Strategy +Business writes, Digital terrestrial television uses analog technology to deliver digital programming, may soon affect everything from home entertainment to mobile communications. Digital terrestrial television (DTT), which uses the analog infrastructure of traditional broadcast television to deliver digital programming, has the potential to bring interactive TV, multichannel capabilities, and TV-based online shopping, banking, and other services to the hundreds of millions of people who don’t have access to cable or satellite systems. In the process, DTT will create an array of new business opportunities that could affect everything from home entertainment to mobile communications. Excerpts with edits from an interesting article:
DTT is either already making inroads in several countries or poised to do so, because of regulatory agency mandates that will require broadcasters to switch from analog to digital terrestrial TV by around 2010. Because consumers can use conventional TV sets to access DTT and usually don’t have to pay a subscription fee to view basic stations, adoption of DTT is generally very rapid in almost every country where it is introduced. In the United Kingdom, more than 4 million households use DTT after only two years in the market. Initially, DTT will have its greatest effect in the pay-TV sector, which is, thus far, controlled by cable and satellite companies. A comparable cable/satellite offering would require a monthly subscription for basic service plus digital or some other premium service. The content provider would have to maintain complex bookkeeping and customer management systems as well as its vast TV distribution network.

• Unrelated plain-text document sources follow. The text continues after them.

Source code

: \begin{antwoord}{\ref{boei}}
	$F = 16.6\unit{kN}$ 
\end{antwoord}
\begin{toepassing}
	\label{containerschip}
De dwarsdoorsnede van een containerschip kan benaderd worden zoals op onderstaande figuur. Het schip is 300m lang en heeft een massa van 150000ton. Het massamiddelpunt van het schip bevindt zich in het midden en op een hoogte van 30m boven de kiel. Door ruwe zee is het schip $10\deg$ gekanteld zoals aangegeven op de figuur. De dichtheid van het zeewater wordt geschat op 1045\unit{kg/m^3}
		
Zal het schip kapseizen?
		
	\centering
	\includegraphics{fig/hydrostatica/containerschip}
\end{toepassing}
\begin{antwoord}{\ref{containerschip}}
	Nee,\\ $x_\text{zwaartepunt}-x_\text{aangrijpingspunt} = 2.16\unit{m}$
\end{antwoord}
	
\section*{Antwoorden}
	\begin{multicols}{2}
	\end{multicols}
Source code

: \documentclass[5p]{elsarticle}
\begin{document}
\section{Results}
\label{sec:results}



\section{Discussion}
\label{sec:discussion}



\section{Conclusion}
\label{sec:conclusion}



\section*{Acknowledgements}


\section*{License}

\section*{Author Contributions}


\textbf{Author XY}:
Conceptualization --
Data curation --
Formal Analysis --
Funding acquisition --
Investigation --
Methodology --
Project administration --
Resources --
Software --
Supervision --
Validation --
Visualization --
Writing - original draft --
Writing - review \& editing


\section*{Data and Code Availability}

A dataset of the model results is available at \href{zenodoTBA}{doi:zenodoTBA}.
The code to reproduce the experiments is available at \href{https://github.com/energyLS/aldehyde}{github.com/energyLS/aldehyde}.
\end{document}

Cellular operators also have something to fear from digital terrestrial TV. Using DTT platforms, media companies will be able to deliver entertainment or information on new dual-mode handsets that recognize both mobile phone and DTT technical standards. In effect, these handsets will let media companies bypass traditional mobile technology. DTT is a far more efficient transmission protocol for mobile entertainment than cellular networks, because it is capable of delivering content to millions of individual connections at once without network interference or overload. For instance, tens of thousands of people in a football stadium could simultaneously and reliably access DTT-provided data or entertainment through a mobile device, whereas a cellular network would be too congested to handle a load even 1/1000th that size. DTT’s most intriguing impact could be on interactive or two-way advertising campaigns, DTT is a more universal delivery system than cable or satellite, it has the potential to make interactive advertising more common. The future of DTT comes down to numbers. The terrestrial open platform provides a strong enough signal to reach everyone without the need for a satellite dish or cable lines, and it can potentially offer more than 50 free digital channels, depending on a country’s geography and available terrestrial frequencies. Cable and satellite are more powerful — most cable TV systems offer about 150 channels, and satellite TV delivers 500 or more channels — but they are based on proprietary platforms and monthly subscription fees. Perhaps the more important numbers have to do with investments of time and money. It will be a lot quicker and, over time, a lot less expensive for small content providers to offer high-quality, Internet-age, in-home and mobile programming and applications on DTT than on any other medium. That may just be enough to begin the new revolution in old TV.”